Dive Brief:
- Shoe seller Caleres plans to close 133 stores under its Naturalizer women’s footwear brand by the end of fiscal 2020 and pivot to a digital model in response to consumer trends.
- The wind-down of the brand’s stores is part of an effort to “improve future profitability and allow greater focus on high-growth, digital channels,” the retailer said in a press release.
- The closures, in the U.S. and Canada, will cost Caleres between $20 million and $25 million and save the company up to $12 million annually, Caleres said.
Dive Insight:
Naturalizer’s origin goes back to 1927, when Caleres (previously Brown Shoe Co.) says it “realized women deserved a shoe with a beautiful fit.” By the end of 2019, it had 139 stores under the brand, about half of them in malls. Its products, which range from $69 to $250, also have some 46 retail and wholesale partners worldwide.
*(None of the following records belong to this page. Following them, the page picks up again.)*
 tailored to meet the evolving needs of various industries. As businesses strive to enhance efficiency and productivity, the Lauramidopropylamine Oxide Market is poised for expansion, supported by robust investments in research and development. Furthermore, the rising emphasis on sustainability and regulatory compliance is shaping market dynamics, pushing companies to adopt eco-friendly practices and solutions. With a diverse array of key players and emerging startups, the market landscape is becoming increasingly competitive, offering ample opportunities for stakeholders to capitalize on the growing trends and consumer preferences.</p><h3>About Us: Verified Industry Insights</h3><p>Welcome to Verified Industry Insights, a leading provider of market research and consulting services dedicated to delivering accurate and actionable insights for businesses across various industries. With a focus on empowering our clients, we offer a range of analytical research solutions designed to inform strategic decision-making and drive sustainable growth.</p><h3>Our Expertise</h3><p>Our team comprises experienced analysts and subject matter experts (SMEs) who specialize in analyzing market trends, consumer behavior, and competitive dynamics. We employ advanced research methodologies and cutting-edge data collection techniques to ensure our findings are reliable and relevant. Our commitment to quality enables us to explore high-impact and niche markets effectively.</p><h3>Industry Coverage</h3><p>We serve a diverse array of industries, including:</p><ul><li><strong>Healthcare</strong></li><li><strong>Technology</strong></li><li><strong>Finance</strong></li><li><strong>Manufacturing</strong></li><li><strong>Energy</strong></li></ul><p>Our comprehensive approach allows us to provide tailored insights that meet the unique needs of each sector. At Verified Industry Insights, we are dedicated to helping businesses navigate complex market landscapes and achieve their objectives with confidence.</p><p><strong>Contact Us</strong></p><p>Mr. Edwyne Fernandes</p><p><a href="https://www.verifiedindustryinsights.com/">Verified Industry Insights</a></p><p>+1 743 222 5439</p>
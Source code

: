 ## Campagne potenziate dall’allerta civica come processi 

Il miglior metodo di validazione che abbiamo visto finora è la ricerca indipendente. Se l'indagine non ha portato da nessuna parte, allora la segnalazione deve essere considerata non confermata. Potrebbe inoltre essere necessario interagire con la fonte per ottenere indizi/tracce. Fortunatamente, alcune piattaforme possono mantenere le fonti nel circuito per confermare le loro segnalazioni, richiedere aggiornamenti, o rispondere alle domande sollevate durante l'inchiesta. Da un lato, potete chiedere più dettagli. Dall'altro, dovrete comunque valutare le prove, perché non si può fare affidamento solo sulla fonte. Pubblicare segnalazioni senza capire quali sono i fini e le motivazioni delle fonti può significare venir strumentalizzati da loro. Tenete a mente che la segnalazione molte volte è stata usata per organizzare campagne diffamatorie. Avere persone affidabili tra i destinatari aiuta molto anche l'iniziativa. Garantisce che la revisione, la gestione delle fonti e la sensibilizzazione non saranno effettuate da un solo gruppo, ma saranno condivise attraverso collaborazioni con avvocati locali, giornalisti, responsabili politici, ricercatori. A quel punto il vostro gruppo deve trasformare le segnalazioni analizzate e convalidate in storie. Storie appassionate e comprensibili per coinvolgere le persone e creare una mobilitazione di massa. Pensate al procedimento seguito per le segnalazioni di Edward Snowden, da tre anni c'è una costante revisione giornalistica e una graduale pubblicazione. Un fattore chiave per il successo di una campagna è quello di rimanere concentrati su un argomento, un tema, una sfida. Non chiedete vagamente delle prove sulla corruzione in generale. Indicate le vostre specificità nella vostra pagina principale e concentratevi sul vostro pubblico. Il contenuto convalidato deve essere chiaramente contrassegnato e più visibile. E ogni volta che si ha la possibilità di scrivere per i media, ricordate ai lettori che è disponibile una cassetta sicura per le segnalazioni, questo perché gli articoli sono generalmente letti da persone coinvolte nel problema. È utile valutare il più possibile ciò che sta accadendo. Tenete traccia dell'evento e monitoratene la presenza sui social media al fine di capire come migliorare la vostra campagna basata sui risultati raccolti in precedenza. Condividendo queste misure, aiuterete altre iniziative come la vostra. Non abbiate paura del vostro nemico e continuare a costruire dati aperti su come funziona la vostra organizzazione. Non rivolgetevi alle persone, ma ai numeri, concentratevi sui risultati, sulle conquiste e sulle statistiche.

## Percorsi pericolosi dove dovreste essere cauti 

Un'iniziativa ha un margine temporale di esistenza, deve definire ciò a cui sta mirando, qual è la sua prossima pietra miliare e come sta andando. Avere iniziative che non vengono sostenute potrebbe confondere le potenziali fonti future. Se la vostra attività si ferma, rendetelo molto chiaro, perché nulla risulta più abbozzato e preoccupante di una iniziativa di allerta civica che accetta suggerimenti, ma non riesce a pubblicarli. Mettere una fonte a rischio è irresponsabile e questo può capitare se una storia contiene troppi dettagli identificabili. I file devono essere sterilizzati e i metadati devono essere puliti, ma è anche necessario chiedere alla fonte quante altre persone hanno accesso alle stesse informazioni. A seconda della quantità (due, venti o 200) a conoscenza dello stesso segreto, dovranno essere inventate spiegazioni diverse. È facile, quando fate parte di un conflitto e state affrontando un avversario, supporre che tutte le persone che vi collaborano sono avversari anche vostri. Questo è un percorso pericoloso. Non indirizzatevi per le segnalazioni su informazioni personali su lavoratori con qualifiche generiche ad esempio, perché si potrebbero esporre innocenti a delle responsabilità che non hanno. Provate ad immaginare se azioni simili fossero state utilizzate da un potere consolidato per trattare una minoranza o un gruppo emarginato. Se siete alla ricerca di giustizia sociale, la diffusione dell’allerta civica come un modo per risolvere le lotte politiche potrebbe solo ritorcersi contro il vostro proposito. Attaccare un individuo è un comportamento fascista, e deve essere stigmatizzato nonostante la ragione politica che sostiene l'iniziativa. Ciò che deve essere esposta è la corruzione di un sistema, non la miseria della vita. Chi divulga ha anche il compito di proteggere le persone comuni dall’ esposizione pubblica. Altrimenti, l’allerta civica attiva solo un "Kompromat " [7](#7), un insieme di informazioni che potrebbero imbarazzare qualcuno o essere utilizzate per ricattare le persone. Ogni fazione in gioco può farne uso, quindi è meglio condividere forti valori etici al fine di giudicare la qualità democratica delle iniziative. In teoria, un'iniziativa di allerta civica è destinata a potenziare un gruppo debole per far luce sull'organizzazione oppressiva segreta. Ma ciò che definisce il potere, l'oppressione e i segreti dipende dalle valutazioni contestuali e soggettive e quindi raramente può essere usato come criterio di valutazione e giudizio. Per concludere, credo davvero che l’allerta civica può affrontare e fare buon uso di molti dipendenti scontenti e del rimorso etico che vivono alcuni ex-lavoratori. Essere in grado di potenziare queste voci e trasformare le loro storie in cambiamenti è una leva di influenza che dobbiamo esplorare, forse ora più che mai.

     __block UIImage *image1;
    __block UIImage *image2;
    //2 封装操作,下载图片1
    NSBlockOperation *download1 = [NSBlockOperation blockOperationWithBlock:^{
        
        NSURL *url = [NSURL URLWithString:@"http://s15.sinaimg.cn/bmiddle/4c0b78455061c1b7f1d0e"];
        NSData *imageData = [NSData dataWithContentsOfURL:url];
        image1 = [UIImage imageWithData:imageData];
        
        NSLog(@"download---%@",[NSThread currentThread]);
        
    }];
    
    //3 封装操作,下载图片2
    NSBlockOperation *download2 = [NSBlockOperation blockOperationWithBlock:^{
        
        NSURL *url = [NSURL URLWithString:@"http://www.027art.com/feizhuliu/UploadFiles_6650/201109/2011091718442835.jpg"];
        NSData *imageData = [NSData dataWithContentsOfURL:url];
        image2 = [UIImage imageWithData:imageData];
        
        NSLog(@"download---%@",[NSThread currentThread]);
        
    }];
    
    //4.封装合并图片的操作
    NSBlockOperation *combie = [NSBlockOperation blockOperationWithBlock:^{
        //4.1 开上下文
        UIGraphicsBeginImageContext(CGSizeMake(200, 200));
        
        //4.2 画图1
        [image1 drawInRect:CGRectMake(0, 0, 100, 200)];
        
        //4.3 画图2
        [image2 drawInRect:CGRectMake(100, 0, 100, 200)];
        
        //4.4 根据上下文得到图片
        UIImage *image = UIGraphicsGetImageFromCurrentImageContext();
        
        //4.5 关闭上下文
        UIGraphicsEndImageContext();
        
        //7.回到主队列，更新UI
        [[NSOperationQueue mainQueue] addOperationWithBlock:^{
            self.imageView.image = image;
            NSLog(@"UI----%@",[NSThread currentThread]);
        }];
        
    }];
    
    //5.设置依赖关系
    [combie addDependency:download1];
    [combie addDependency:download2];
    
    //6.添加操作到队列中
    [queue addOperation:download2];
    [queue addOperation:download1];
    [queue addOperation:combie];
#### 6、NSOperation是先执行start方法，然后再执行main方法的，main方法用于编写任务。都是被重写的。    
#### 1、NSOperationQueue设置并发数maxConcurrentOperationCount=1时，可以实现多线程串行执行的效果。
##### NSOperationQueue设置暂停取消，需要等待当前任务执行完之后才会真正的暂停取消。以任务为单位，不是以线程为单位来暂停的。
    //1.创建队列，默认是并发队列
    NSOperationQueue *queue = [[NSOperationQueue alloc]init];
The shift in consumer behavior brought by 2020’s COVID-19 crisis helped spur the company to shutter roughly all the brand’s remaining footprint.
“[A]s we continue to respond to the changing patterns of consumer demand, it was the moment to address Naturalizer’s store footprint,” Caleres CEO Diane Sullivan told analysts Thursday, according to a Seeking Alpha transcript.
She added: “But make no mistake, we continue to view the Naturalizer brand as a strong and value driving component of our portfolio. And we’ll be focusing on growing the brand’s e-commerce through naturalizer.com and through our retail partners’ sites.”
CFO Ken Hannah said on the conference call that Naturalizer revenue took a hit during the spring closures and throughout the year. The declines in top-line sales have in turn been “putting pressure and putting a number of those stores into a loss position,” he said.
In a statement, Sullivan said that a larger percentage of the brand’s sales have been originating online. Sullivan also noted on the call that a number of factors drove the decision, and overall it was “really the right moment, because they were legacy retail kind of stores, where we hadn’t invested a lot in the last number of years.”
Many of the same trends have been playing out across Caleres’ business. In the third quarter, top-line sales fell by 18.3%, with sales at its Famous Footwear retail banner down 12.3%. At the same time, Caleres’ e-commerce sales spiked 24.6% in Q3 and represented about a quarter of the company’s total sales.
CL King analyst Steven Marotta said in an emailed research note that Caleres’ Q3 revenue, though down from 2019, beat Wall Street estimates. “We view the Q3 results positively, to say the least,” CL King said.”The quarter was materially better than our expectations, as we had expected an October deceleration to negatively affect results.”
CL King also noted that Caleres’ “pivot to delivering digitally is evidenced by the results, and the negative impact from Q3 social distancing was not nearly as acute as we had expected.”